日常の喧騒を離れて雄大な大自然を満喫できる山登りをする際に、はじめから雪崩や転落などの事故を考えたくないのは誰しも同じです。しかし一方で、自分は経験も技術も備わっているから大丈夫という意識が潜んでいることも否めません。

よほど危険な仕事に従事していない限り、日常生活は危険に晒されているわけではないため、例え身近に緊急事態が発生しても、他人事と考えてしまい、無意識に事態を楽観視してしまうことがあるといいます。これが災害時の心理状態でいうところの「正常化の偏見」です。

緊急事態は時と場所を選ばずに差別なく突然やってきます。自分だけ避けてくれるという保障はどこにもありません。災害では非難行動の一瞬の立ち遅れに潜む心理状態が問題視されています。自分の性格や力量を測り、自分の安全に対する幅を決めておきましょう。他人と一緒ではなく、いざという時はは自分の物差しで判断できる力を養うことが重要です。

事故や災害は「時と場所を選ばず」起こることがほとんどです。しかし、近年の山岳事故調査報告では事故の態様、場所、時間帯などに傾向が見られます。まず、年齢層で多いのは、「中高年」、うち女性の割合が高くなっています。

態様(事故の最終原因)としては、登山(下山)中の道迷い、滑落、転倒、病気、転落などが上位を占めています。次に長期入院や後遺症が残る事故が多くなっており、無傷ではすみません。

事故の発生時刻は日帰りでは午後2時前後にピークを迎え、宿泊では午前9時前後が多くなっています。
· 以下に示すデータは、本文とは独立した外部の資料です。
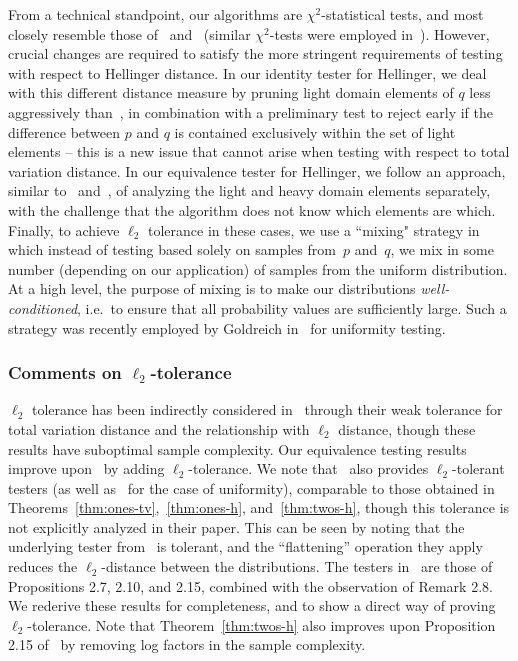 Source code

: From a technical standpoint, our algorithms are $\chi^2$-statistical tests, and most closely resemble those of~\cite{AcharyaDK15} and~\cite{ChanDVV14} (similar $\chi^2$-tests were employed in~\cite{ValiantV17, DiakonikolasKN15a, CanonneDGR16}).
However, crucial changes are required to satisfy the more stringent requirements of testing with respect to Hellinger distance.
In our identity tester for Hellinger, we deal with this different distance measure by pruning light domain elements of $q$ less aggressively than~\cite{AcharyaDK15},
in combination with a preliminary test to reject early if the difference between $p$ and $q$ is contained exclusively within the set of light elements -- this is a new issue that cannot arise when testing with respect to total variation distance.
In our equivalence tester for Hellinger, we follow an approach, similar to~\cite{ChanDVV14} and~\cite{DiakonikolasK16},
of analyzing the light and heavy domain elements separately, with the challenge that the algorithm does not know which elements are which.
Finally, to achieve $\ell_2$ tolerance in these cases, we use a ``mixing" strategy
in which instead of testing based solely on samples from~$p$ and~$q$, we mix in some number (depending on our application) of samples from the uniform distribution.
At a high level, the purpose of mixing is to make our distributions \emph{well-conditioned},
i.e.\ to ensure that all probability values are sufficiently large.
Such a strategy was recently employed by Goldreich in~\cite{Goldreich16} for uniformity testing.

\subsubsection{Comments on $\ell_2$-tolerance}
$\ell_2$ tolerance has been indirectly considered in~\cite{GoldreichR00, BatuFFKRW01, BatuFRSW13} through their weak tolerance for total variation distance and the relationship with $\ell_2$ distance, though these results have suboptimal sample complexity.
Our equivalence testing results improve upon~\cite{ChanDVV14} by adding $\ell_2$-tolerance.
We note that~\cite{DiakonikolasK16} also provides $\ell_2$-tolerant testers (as well as~\cite{DiakonikolasKN15a} for the case of uniformity), comparable to those obtained in Theorems~\ref{thm:ones-tv},~\ref{thm:ones-h}, and~\ref{thm:twos-h}, though this tolerance is not explicitly analyzed in their paper.
This can be seen by noting that the underlying tester from~\cite{ChanDVV14} is tolerant, and the ``flattening'' operation they apply reduces the $\ell_2$-distance between the distributions.
The testers in~\cite{DiakonikolasK16} are those of Propositions 2.7, 2.10, and 2.15, combined with the observation of Remark 2.8.
We rederive these results for completeness, and to show a direct way of proving $\ell_2$-tolerance.
Note that Theorem~\ref{thm:twos-h} also improves upon Proposition 2.15 of~\cite{DiakonikolasK16} by removing log factors in the sample complexity.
疲労が蓄積する4分の3行程あたりは、疲労から来る集中力が低下する時間帯でもあります。

また、1日周期の成体リズムを示すサーカディアン・リズムによると早朝4時から6時、午後12時から13時あたりは体温が下がり、眠気がやってきて、集中力が最も低下する時間帯となります。事故が多発時間帯とも関連が見られます。

ほかに事故の背景には、加齢による基礎体力の低下が見え隠れします。また、一般登山では圧倒的に下りでの事故が多く、中程度のやや急な斜面で多発しています。経験豊富な登山者にとって、下りは一見楽な感じがしますが、実際には予想以上に繰り返し脚力に負担がかかります。結果、脚力が衰えて、踏ん張りが利かなくなってしまうのです。
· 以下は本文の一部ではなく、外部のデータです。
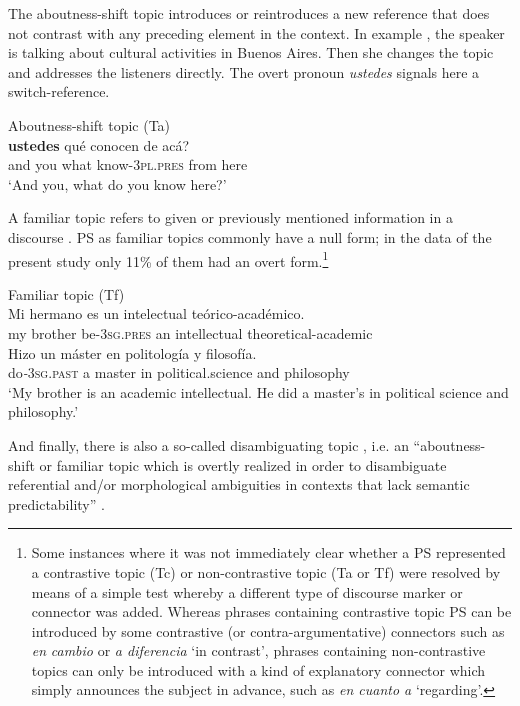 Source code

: \documentclass[output=paper]{langsci/langscibook}
\begin{document}
The aboutness-shift topic introduces or reintroduces a new reference that does not contrast with any preceding element in the context. In example , the speaker is talking about cultural activities in Buenos Aires. Then she changes the topic and addresses the listeners directly. The overt pronoun \textit{ustedes} signals here a switch-reference.


\ea\label{ex:pes:7}
             Aboutness-shift topic (Ta)\\
 \textbf{{ustedes}} qué  conocen    de acá?\\
       and  you    what  know-\textsc{3pl}.\textsc{pres} from here\\
\glt ‘And you, what do you know here?’
\z

A familiar topic refers to given or previously mentioned information in a discourse . PS as familiar topics commonly have a null form; in the data of the present study only 11\% of them had an overt form.\footnote{Some instances where it was not immediately clear whether a PS represented a contrastive topic (Tc) or non-contrastive topic (Ta or Tf) were resolved by means of a simple test whereby a different type of discourse marker or connector was added. Whereas phrases containing contrastive topic PS can be introduced by some contrastive (or contra-argumentative) connectors such as \textit{en} \textit{cambio} or \textit{a diferencia} ‘in contrast’, phrases containing non-contrastive topics can only be introduced with a kind of explanatory connector which simply announces the subject in advance, such as \textit{en cuanto a} ‘regarding’.}


\ea\label{ex:pes:8}
{             Familiar topic (Tf)}\\
\gll Mi hermano  es    un  intelectual  teórico-académico. \\
       my brother  be-\textsc{3sg}.\textsc{pres}  an  intellectual  theoretical-academic\\
\gll Hizo    un máster  en  politología    y  filosofía.\\
     do\textit{{}-}\textsc{3sg}.\textsc{past} a master  in  political.science  and  philosophy\\
\glt ‘My brother is an academic intellectual. He did a master’s in political science and philosophy.’
\z

And finally, there is also a so-called disambiguating topic , i.e. an ``aboutness-shift or familiar topic which is overtly realized in order to disambiguate referential and/or morphological ambiguities in contexts that lack semantic predictability'' \citep[62]{Peskova2014}.
\end{document}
事故は、複数の要因が重なり合って起こります。道に迷い、疲労が蓄積されると、予定変更を余儀なくされ、焦りや心の乱れが生じて、転倒や滑落事故につながります。あるいは、天候が急変し、急いだためにぬかるんだ斜面で足をとられて転倒するなどです。

重大事故につながる前に危険な兆候や心理状態にいち早く気付き、リスクが小さいうちに冷静に対策を練る必要があります。